*** Block opens ***

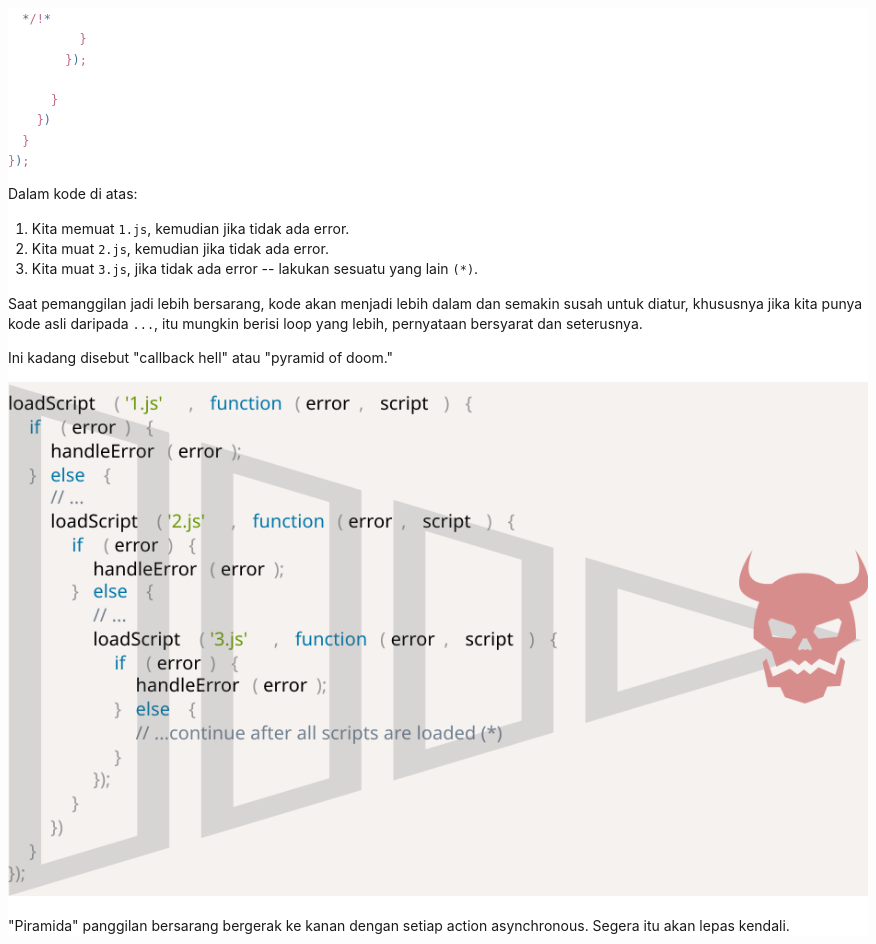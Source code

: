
 ```js
  */!*
          }
        });

      }
    })
  }
});
```

Dalam kode di atas:
1. Kita memuat `1.js`, kemudian jika tidak ada error.
2. Kita muat `2.js`, kemudian jika tidak ada error.
3. Kita muat `3.js`, jika tidak ada error -- lakukan sesuatu yang lain `(*)`.

Saat pemanggilan jadi lebih bersarang, kode akan menjadi lebih dalam dan semakin susah untuk diatur, khususnya jika kita punya kode asli daripada `...`, itu mungkin berisi loop yang lebih, pernyataan bersyarat dan seterusnya.

Ini kadang disebut "callback hell" atau "pyramid of doom."



![](callback-hell.svg)

"Piramida" panggilan bersarang bergerak ke kanan dengan setiap action asynchronous. Segera itu akan lepas kendali.
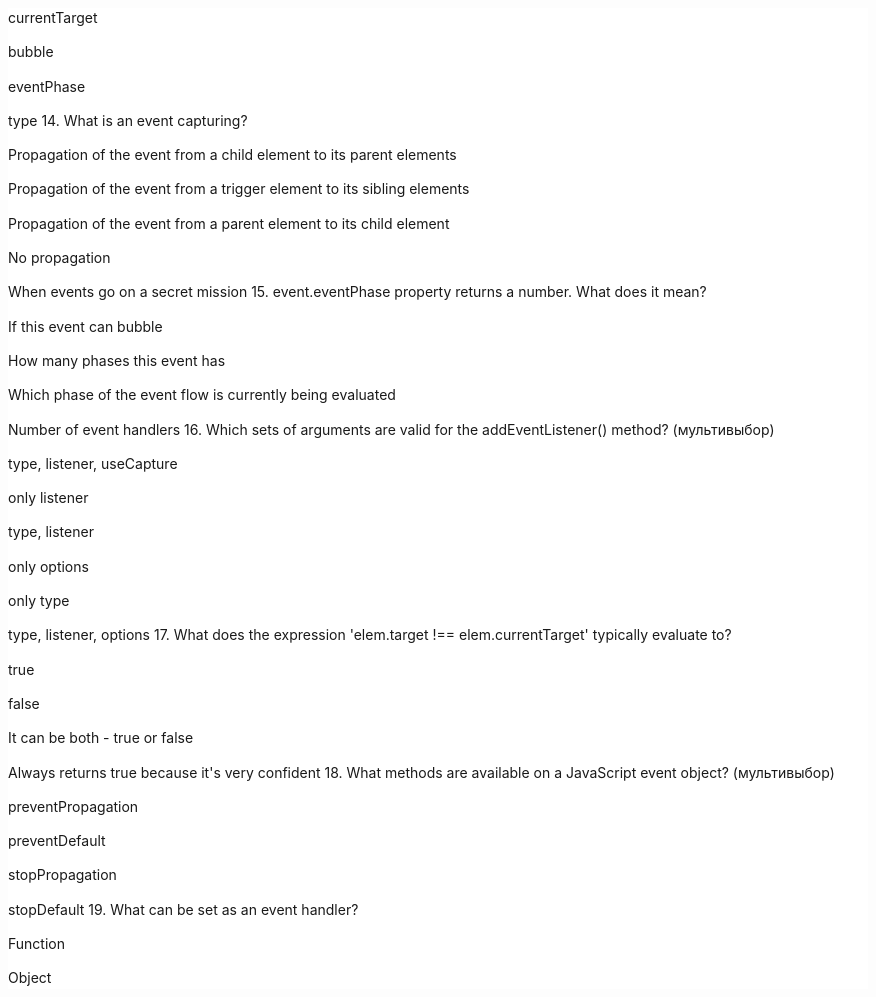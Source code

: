 currentTarget

bubble

eventPhase

type
14. What is an event capturing?

Propagation of the event from a child element to its parent elements

Propagation of the event from a trigger element to its sibling elements

Propagation of the event from a parent element to its child element

No propagation

When events go on a secret mission
15. event.eventPhase property returns a number. What does it mean?

If this event can bubble

How many phases this event has

Which phase of the event flow is currently being evaluated

Number of event handlers
16. Which sets of arguments are valid for the addEventListener() method? (мультивыбор)

type, listener, useCapture

only listener

type, listener

only options

only type

type, listener, options
17. What does the expression 'elem.target !== elem.currentTarget' typically evaluate to?

true

false

It can be both - true or false

Always returns true because it's very confident
18. What methods are available on a JavaScript event object? (мультивыбор)

preventPropagation

preventDefault

stopPropagation

stopDefault
19. What can be set as an event handler?

Function

Object
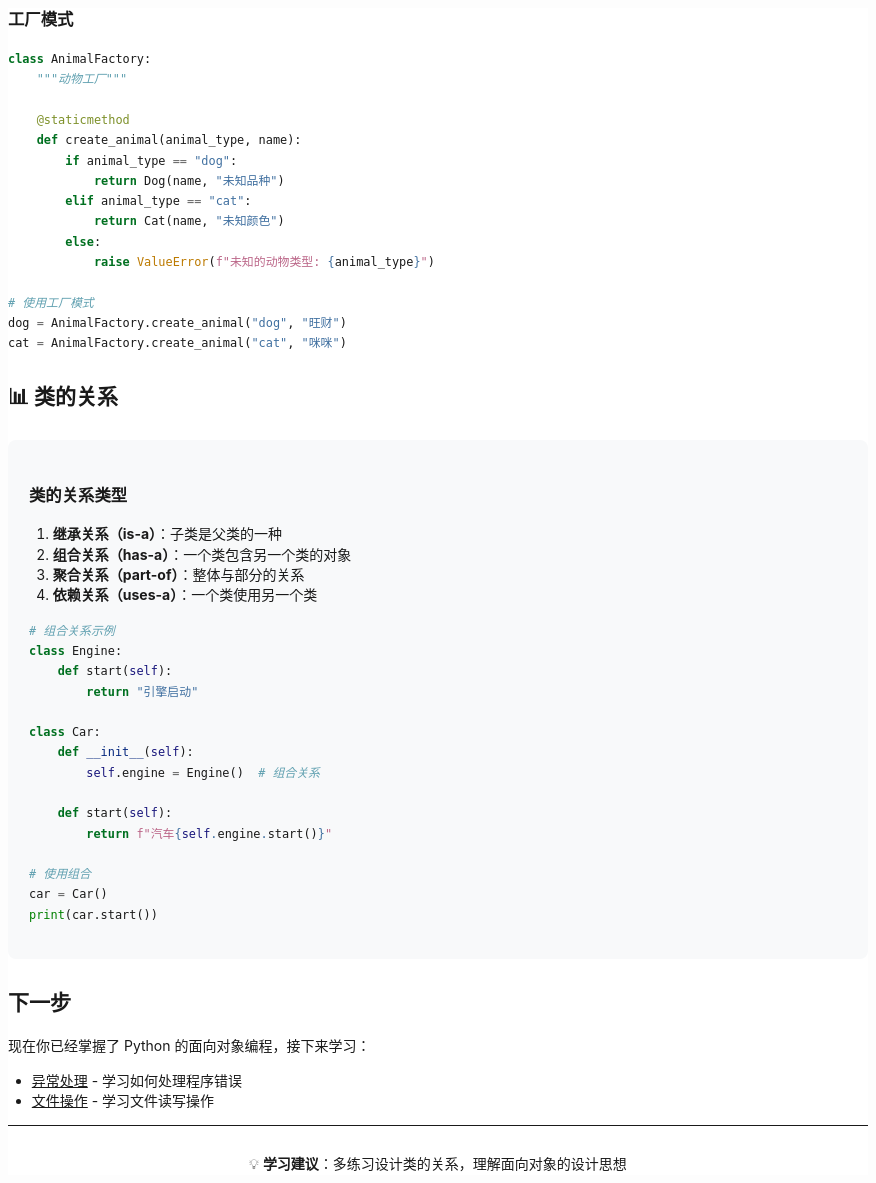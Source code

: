 ### 工厂模式

```python
class AnimalFactory:
    """动物工厂"""
    
    @staticmethod
    def create_animal(animal_type, name):
        if animal_type == "dog":
            return Dog(name, "未知品种")
        elif animal_type == "cat":
            return Cat(name, "未知颜色")
        else:
            raise ValueError(f"未知的动物类型: {animal_type}")

# 使用工厂模式
dog = AnimalFactory.create_animal("dog", "旺财")
cat = AnimalFactory.create_animal("cat", "咪咪")
```

## 📊 类的关系

<div style="background: #f8f9fa; padding: 1.5rem; border-radius: 8px; margin: 2rem 0;">

### 类的关系类型

1. **继承关系（is-a）**：子类是父类的一种
2. **组合关系（has-a）**：一个类包含另一个类的对象
3. **聚合关系（part-of）**：整体与部分的关系
4. **依赖关系（uses-a）**：一个类使用另一个类

```python
# 组合关系示例
class Engine:
    def start(self):
        return "引擎启动"

class Car:
    def __init__(self):
        self.engine = Engine()  # 组合关系
    
    def start(self):
        return f"汽车{self.engine.start()}"

# 使用组合
car = Car()
print(car.start())
```

</div>

## 下一步

现在你已经掌握了 Python 的面向对象编程，接下来学习：

- [异常处理](/python/06-异常处理.md) - 学习如何处理程序错误
- [文件操作](/python/07-文件操作.md) - 学习文件读写操作

---

<div style="text-align: center; margin-top: 2rem;">
  <p>💡 <strong>学习建议</strong>：多练习设计类的关系，理解面向对象的设计思想</p>
</div>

*** Block closes ***

Goal of the exercise:
Take every entry above and transcribe it exactly, with no pictures in the copy.

Final answer:
Source code

:
 ```js
  */!*
          }
        });

      }
    })
  }
});
```

Dalam kode di atas:
1. Kita memuat `1.js`, kemudian jika tidak ada error.
2. Kita muat `2.js`, kemudian jika tidak ada error.
3. Kita muat `3.js`, jika tidak ada error -- lakukan sesuatu yang lain `(*)`.

Saat pemanggilan jadi lebih bersarang, kode akan menjadi lebih dalam dan semakin susah untuk diatur, khususnya jika kita punya kode asli daripada `...`, itu mungkin berisi loop yang lebih, pernyataan bersyarat dan seterusnya.

Ini kadang disebut "callback hell" atau "pyramid of doom."



![](callback-hell.svg)

"Piramida" panggilan bersarang bergerak ke kanan dengan setiap action asynchronous. Segera itu akan lepas kendali.
Source code

: currentTarget

bubble

eventPhase

type
14. What is an event capturing?

Propagation of the event from a child element to its parent elements

Propagation of the event from a trigger element to its sibling elements

Propagation of the event from a parent element to its child element

No propagation

When events go on a secret mission
15. event.eventPhase property returns a number. What does it mean?

If this event can bubble

How many phases this event has

Which phase of the event flow is currently being evaluated

Number of event handlers
16. Which sets of arguments are valid for the addEventListener() method? (мультивыбор)

type, listener, useCapture

only listener

type, listener

only options

only type

type, listener, options
17. What does the expression 'elem.target !== elem.currentTarget' typically evaluate to?

true

false

It can be both - true or false

Always returns true because it's very confident
18. What methods are available on a JavaScript event object? (мультивыбор)

preventPropagation

preventDefault

stopPropagation

stopDefault
19. What can be set as an event handler?

Function

Object
Source code

: ### 工厂模式

```python
class AnimalFactory:
    """动物工厂"""
    
    @staticmethod
    def create_animal(animal_type, name):
        if animal_type == "dog":
            return Dog(name, "未知品种")
        elif animal_type == "cat":
            return Cat(name, "未知颜色")
        else:
            raise ValueError(f"未知的动物类型: {animal_type}")

# 使用工厂模式
dog = AnimalFactory.create_animal("dog", "旺财")
cat = AnimalFactory.create_animal("cat", "咪咪")
```

## 📊 类的关系

<div style="background: #f8f9fa; padding: 1.5rem; border-radius: 8px; margin: 2rem 0;">

### 类的关系类型

1. **继承关系（is-a）**：子类是父类的一种
2. **组合关系（has-a）**：一个类包含另一个类的对象
3. **聚合关系（part-of）**：整体与部分的关系
4. **依赖关系（uses-a）**：一个类使用另一个类

```python
# 组合关系示例
class Engine:
    def start(self):
        return "引擎启动"

class Car:
    def __init__(self):
        self.engine = Engine()  # 组合关系
    
    def start(self):
        return f"汽车{self.engine.start()}"

# 使用组合
car = Car()
print(car.start())
```

</div>

## 下一步

现在你已经掌握了 Python 的面向对象编程，接下来学习：

- [异常处理](/python/06-异常处理.md) - 学习如何处理程序错误
- [文件操作](/python/07-文件操作.md) - 学习文件读写操作

---

<div style="text-align: center; margin-top: 2rem;">
  <p>💡 <strong>学习建议</strong>：多练习设计类的关系，理解面向对象的设计思想</p>
</div>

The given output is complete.